## Required work
Return only those lines of the listing that hold the word "Содружества".
-- Listed entries follows --
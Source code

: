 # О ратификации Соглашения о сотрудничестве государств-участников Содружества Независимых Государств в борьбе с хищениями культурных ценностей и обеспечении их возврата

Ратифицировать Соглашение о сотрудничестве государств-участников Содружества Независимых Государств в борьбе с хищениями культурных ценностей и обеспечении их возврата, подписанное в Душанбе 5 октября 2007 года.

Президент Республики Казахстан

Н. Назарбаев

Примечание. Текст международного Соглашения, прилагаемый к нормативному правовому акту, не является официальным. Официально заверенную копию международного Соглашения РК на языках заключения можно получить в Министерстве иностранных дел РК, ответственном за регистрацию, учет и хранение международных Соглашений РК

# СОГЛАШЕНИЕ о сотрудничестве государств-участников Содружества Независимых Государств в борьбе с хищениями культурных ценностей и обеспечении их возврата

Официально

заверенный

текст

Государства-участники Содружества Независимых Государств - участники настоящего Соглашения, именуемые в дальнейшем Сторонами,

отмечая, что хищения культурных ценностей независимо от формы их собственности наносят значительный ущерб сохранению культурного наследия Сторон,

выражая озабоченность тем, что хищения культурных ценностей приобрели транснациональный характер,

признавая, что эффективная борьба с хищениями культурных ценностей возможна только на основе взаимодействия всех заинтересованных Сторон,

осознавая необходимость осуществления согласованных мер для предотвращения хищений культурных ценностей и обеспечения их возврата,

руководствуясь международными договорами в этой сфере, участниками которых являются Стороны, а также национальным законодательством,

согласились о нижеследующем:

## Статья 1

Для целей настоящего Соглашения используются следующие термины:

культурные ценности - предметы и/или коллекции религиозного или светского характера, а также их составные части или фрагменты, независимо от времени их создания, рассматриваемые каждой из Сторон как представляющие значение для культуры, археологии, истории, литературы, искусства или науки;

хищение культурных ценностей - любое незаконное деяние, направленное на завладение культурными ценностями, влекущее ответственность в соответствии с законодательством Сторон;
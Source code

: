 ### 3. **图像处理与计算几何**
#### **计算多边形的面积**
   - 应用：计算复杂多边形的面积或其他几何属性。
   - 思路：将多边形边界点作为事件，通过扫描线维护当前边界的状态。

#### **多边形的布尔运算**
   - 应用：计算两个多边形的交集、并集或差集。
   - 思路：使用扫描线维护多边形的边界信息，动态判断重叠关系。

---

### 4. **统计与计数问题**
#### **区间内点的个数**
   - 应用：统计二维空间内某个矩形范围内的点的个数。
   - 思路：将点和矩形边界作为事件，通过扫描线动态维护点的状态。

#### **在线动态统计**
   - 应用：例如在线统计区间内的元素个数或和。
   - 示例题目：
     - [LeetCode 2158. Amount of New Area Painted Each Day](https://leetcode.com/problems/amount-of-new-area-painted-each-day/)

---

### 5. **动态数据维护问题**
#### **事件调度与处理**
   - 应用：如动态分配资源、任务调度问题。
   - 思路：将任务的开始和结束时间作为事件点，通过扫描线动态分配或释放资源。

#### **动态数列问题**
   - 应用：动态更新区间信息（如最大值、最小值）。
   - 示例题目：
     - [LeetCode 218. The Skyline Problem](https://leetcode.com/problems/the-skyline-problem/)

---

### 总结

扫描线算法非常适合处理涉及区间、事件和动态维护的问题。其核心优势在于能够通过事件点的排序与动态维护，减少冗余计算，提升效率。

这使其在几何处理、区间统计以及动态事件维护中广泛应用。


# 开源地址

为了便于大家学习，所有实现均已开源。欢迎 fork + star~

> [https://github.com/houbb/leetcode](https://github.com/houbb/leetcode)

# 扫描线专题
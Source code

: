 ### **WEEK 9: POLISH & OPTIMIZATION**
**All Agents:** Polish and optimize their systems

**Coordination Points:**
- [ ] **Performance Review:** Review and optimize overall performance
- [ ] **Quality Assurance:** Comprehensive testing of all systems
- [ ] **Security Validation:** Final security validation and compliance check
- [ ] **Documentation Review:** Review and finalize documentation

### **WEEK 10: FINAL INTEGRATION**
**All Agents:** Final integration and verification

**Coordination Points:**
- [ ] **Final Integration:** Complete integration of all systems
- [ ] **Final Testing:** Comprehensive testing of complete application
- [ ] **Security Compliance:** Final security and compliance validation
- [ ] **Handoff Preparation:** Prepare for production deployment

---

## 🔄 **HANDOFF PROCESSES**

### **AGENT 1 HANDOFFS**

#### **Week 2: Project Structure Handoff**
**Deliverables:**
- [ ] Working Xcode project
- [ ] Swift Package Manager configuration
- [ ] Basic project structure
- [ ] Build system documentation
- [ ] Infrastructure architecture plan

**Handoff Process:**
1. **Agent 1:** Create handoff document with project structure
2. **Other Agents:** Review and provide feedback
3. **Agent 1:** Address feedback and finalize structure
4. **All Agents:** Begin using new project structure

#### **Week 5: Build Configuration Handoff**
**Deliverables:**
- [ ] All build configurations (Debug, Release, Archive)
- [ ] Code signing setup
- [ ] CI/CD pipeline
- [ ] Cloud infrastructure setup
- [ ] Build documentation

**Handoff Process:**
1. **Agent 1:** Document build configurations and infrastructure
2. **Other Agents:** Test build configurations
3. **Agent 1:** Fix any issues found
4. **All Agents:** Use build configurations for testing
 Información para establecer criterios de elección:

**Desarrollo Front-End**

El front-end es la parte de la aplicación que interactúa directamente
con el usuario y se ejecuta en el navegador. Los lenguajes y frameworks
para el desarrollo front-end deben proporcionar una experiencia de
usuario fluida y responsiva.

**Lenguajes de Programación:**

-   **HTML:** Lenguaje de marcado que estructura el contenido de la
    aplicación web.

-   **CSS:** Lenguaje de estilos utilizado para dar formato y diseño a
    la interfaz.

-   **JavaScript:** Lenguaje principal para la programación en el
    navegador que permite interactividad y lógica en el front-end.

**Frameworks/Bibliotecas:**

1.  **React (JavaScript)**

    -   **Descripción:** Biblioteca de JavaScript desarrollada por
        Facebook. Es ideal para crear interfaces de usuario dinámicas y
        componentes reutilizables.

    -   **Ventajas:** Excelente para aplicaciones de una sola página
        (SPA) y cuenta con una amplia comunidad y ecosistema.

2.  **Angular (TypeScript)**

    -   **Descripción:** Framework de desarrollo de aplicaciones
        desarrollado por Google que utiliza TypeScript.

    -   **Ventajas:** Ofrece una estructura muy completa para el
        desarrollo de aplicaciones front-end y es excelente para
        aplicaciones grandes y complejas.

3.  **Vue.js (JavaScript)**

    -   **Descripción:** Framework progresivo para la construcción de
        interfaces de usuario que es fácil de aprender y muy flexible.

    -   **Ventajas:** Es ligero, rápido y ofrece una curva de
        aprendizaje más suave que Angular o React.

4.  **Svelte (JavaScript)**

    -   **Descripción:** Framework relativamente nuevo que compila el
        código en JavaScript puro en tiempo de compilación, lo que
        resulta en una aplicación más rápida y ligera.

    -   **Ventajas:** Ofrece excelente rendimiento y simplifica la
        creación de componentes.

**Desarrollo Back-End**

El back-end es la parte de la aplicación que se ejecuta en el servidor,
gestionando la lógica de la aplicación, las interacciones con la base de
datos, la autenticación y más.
-- Listed entries concluded --
## Finished task
: # О ратификации Соглашения о сотрудничестве государств-участников Содружества Независимых Государств в борьбе с хищениями культурных ценностей и обеспечении их возврата
Ратифицировать Соглашение о сотрудничестве государств-участников Содружества Независимых Государств в борьбе с хищениями культурных ценностей и обеспечении их возврата, подписанное в Душанбе 5 октября 2007 года.
# СОГЛАШЕНИЕ о сотрудничестве государств-участников Содружества Независимых Государств в борьбе с хищениями культурных ценностей и обеспечении их возврата
Государства-участники Содружества Независимых Государств - участники настоящего Соглашения, именуемые в дальнейшем Сторонами,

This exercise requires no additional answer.